Santiago Alamilla Bazán

Golpe de Estado en el Horizonte – Diario de Yucatán

Santiago A Alamilla Bazán.-

El concepto de estado unipersonal terminó cuando la realidad materialmente le llegó al cuello al Rey de Francia Luis XVI, desde entonces las monarquías absolutas cedieron el paso a un concepto más avanzado de organización política que ya se ensayaba América,  llevándola al extremo de no considerar siquiera necesario ponerse nombre,  basando su conformación en una federación con integrantes libres y soberanos con su propio orden jurídico. Nuestro país después de probar imperios y repúblicas centrales adopta con sus históricos traspiés la configuración federal, consignando en nuestro propio nombre la intención de emular a nuestros vecinos naciendo los Estados Unidos Mexicanos.

La división o separación de poderes es una máxima sobre la que se edifica todo el concepto republicano, de tal manera que la fuerza del estado no debe recaer nunca en un solo sujeto, por lo que se divide en tres fuerzas básicas que son los poderes ejecutivo, legislativo y judicial. La autonomía de éstos garantiza que la República funcione y fluya adecuadamente, ya que se convierte en la garantía de que los destinos de una nación no están sujetos a los deseos de un solo hombre, en pocas palabras evita las locuras de un emperador y asegura la existencia de un estado de derecho.

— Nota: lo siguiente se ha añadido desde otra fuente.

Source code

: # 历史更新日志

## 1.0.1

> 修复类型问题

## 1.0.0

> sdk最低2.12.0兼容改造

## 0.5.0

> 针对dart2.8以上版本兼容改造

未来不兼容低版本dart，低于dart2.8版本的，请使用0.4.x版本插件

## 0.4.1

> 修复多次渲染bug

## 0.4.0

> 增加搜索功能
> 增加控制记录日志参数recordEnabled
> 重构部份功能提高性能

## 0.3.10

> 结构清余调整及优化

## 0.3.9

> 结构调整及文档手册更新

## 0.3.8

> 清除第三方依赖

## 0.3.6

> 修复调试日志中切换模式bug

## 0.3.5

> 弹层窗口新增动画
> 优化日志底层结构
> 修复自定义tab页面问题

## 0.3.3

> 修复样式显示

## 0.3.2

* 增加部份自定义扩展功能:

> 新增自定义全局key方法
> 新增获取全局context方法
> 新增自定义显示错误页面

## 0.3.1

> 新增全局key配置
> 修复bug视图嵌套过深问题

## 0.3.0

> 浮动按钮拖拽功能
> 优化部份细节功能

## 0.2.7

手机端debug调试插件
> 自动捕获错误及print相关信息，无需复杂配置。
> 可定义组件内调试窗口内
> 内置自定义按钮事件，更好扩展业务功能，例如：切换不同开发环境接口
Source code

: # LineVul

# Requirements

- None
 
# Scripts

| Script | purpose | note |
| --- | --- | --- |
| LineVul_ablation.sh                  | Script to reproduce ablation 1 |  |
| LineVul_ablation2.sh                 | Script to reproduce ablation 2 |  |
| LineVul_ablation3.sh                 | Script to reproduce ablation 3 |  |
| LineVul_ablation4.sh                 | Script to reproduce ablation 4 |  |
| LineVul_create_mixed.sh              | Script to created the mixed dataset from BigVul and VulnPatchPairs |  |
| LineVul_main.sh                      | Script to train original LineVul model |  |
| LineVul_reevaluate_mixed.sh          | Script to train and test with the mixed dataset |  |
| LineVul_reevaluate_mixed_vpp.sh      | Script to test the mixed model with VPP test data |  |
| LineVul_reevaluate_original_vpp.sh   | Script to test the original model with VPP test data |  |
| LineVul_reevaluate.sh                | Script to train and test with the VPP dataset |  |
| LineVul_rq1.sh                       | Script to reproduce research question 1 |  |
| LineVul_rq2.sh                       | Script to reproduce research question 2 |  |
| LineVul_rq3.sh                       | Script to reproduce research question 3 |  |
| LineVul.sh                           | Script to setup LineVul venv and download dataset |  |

El pasado 23 de abril el poder ejecutivo, llámese el presidente de la nación, envió a la cámara de diputados una iniciativa para modificar la ley de presupuesto y responsabilidad hacendaria, donde pide al congreso que se cambie la ley para que en casos de “emergencia económica” como la que en breve vamos a vivir todos los mexicanos, la secretaría de hacienda, es decir el propio poder ejecutivo pueda reclasificar, recortar, reorientar y en general hacer lo que considere con el presupuesto autorizado por la cámara de diputados para el ejercicio vigente. Lo grave es que esta redistribución no tiene por objeto garantizar los derechos consagrados en la constitución, incluyendo la fallida estrategia de seguridad pública, sino que la finalidad es fondear los proyectos y acciones prioritarias de la administración pública federal, es decir para el caso actual hablamos del tren maya, de Dos Bocas, del aeropuerto de Santa Lucía, o de la creación del INSABI; proyectos que bajo el enfoque de la pandemia actual, sumada a la caída internacional de los precios del petróleo, según muchos especialistas internacionales debieran desestimarse o al menos ponerse en pausa para enfocar los recursos disponibles en la reconstrucción de la economía y la creación de empleo.

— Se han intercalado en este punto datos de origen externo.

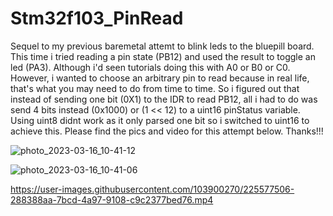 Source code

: # Stm32f103_PinRead
Sequel to my previous baremetal attemt to blink leds to the bluepill board. This time i tried reading a pin state (PB12) and used the result to toggle an led (PA3). Although i'd seen tutorials doing this with A0 or B0 or C0. However, i wanted to choose an arbitrary pin to read because in real life, that's what you may need to do from time to time. So i figured out that instead of sending one bit (0X1) to the IDR to read PB12, all i had to do was send 4 bits instead (0x1000) or (1 << 12) to a uint16 pinStatus variable. Using uint8 didnt work as it only parsed one bit so i switched to uint16 to achieve this. Please find the pics and video for this attempt below. Thanks!!!

![photo_2023-03-16_10-41-12](https://user-images.githubusercontent.com/103900270/225577409-b19d6478-6f3e-4363-a7d7-d103c011fe4d.jpg)


![photo_2023-03-16_10-41-06](https://user-images.githubusercontent.com/103900270/225577429-eb0a2ec8-4ae8-46f1-b452-46c8ca8f4b27.jpg)




https://user-images.githubusercontent.com/103900270/225577506-288388aa-7bcd-4a97-9108-c9c2377bed76.mp4

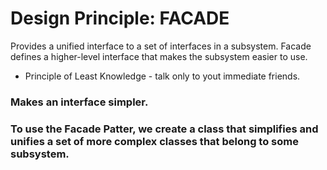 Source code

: # Design Principle: FACADE

Provides a unified interface to a set of interfaces in a subsystem. Facade defines a higher-level interface that makes the subsystem easier to use.

- Principle of Least Knowledge - talk only to yout immediate friends.

### Makes an interface simpler.

### To use the Facade Patter, we create a class that simplifies and unifies a set of more complex classes that belong to some subsystem. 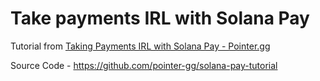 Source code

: # Take payments IRL with Solana Pay

Tutorial from [Taking Payments IRL with Solana Pay - Pointer.gg](https://www.pointer.gg/tutorials/solana-pay-irl-payments/944eba7e-82c6-4527-b55c-5411cdf63b23)

Source Code - https://github.com/pointer-gg/solana-pay-tutorial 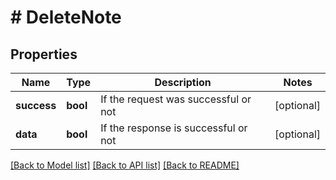 # # DeleteNote

## Properties

Name | Type | Description | Notes
------------ | ------------- | ------------- | -------------
**success** | **bool** | If the request was successful or not | [optional]
**data** | **bool** | If the response is successful or not | [optional]

[[Back to Model list]](../README.md#documentation-for-models) [[Back to API list]](../README.md#documentation-for-api-endpoints) [[Back to README]](../README.md)
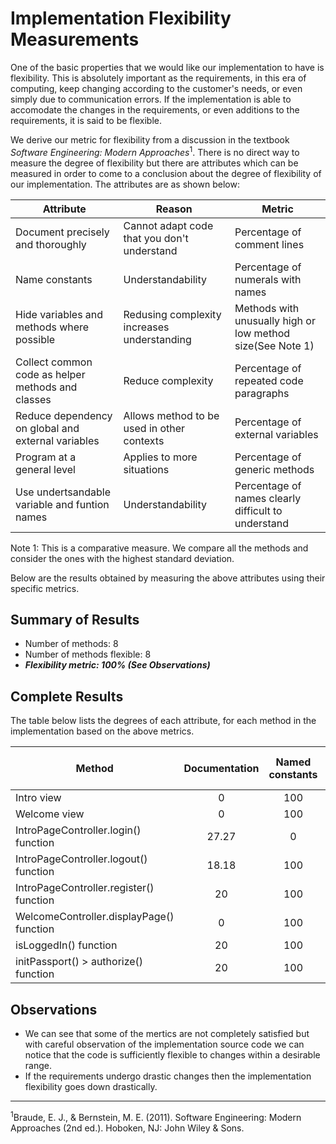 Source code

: # Implementation Flexibility Measurements

One of the basic properties that we would like our implementation to have is
flexibility. This is absolutely important as the requirements, in this era of
computing, keep changing according to the customer's needs, or even simply
due to communication errors. If the implementation is able to accomodate
the changes in the requirements, or even additions to the requirements, it
is said to be flexible.

We derive our metric for flexibility from a discussion in the textbook *Software 
Engineering: Modern Approaches*<sup>1</sup>. There is no direct way to measure the
degree of flexibility but there are attributes which can be measured in order to come
to a conclusion about the degree of flexibility of our implementation. The attributes
are as shown below:

Attribute | Reason | Metric
--- | --- | ---
Document precisely and thoroughly | Cannot adapt code that you don't understand | Percentage of comment lines
Name constants | Understandability | Percentage of numerals with names
Hide variables and methods where possible | Redusing complexity increases understanding | Methods with unusually high or low method size(See Note 1)
Collect common code as helper methods and classes | Reduce complexity | Percentage of repeated code paragraphs
Reduce dependency on global and external variables | Allows method to be used in other contexts | Percentage of external variables
Program at a general level | Applies to more situations | Percentage of generic methods
Use undertsandable variable and funtion names | Understandability | Percentage of names clearly difficult to understand

Note 1: This is a comparative measure. We compare all the methods and consider the ones with the highest standard deviation.

Below are the results obtained by measuring the above attributes using their specific metrics.


## Summary of Results

 * Number of methods: 8
 * Number of methods flexible: 8
 * ***Flexibility metric: 100% (See Observations)***

## Complete Results

The table below lists the degrees of each attribute, for each method in the implementation based on the above metrics.

Method | Documentation | Named constants | Hide where possible | Common code | External variables | Generic programming | Understandable variable and function names | Flexibile?
--- | :---: | :---: | :---: | :---: | :---: | :---: | :---: | :---:
Intro view | 0 | 100 | 0 | 0 | 17.65 | 100 | 0 | Yes
Welcome view | 0 | 100 | 0 | 0 | 100 | 100 | 0 | Yes
IntroPageController.login() function | 27.27 | 0 | 0 | 0 | 25 | 100 | 0 | Yes
IntroPageController.logout() function | 18.18 | 100 | 0 | 0 | 0 | 100 | 0 | Yes
IntroPageController.register() function | 20 | 100 | 0 | 0 | 0 | 100 | 0 | Yes
WelcomeController.displayPage() function | 0 | 100 | 0 | 0 | 33.34 | 100 | 0 | Yes
isLoggedIn() function | 20 | 100 | 0 | 0 | 0 | 100 | 0 | Yes
initPassport() > authorize() function | 20 | 100 | 0 | 0 | 33.34 | 100 | 0 | Yes

## Observations

* We can see that some of the mertics are not completely satisfied but with careful observation of the implementation source code we can notice that the code is sufficiently flexible to changes within a desirable range.
* If the requirements undergo drastic changes then the implementation flexibility goes down drastically.

---
<sup>1</sup>Braude, E. J., & Bernstein, M. E. (2011). Software Engineering: Modern Approaches 
(2nd ed.). Hoboken, NJ: John Wiley & Sons.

La intención de dejar fuera de la discusión al poder legislativo y dar facultad al ejecutivo para ignorar y hacer lo que le plazca con los recursos del estado, es en la práctica una disolución de la división del poder que violenta el orden constitucional. En pocas palabras, estamos ante un intento de golpe de estado porque una de las facultades exclusivas de la cámara de diputados sería suplida por el presidente y sus empleados, sin que en la iniciativa se establezcan los mecanismos o criterios que determinen la existencia de una emergencia, quién la decreta y bajo qué condiciones lo podría hacer, con lo que se viola el precepto del artículo 49 de la carta magna pretendiendo que se fusione en una sola persona dos  de los tres poderes de la Unión. Recordemos que cuando se rompió el pacto federal por situaciones parecidas en 1841, la península de Yucatán decretó su separación de México erigiéndose en República Independiente.

No es asunto menor esta intención del Presidente, corresponde a los legisladores actuar a la altura de la patria, o el pueblo se los demandará.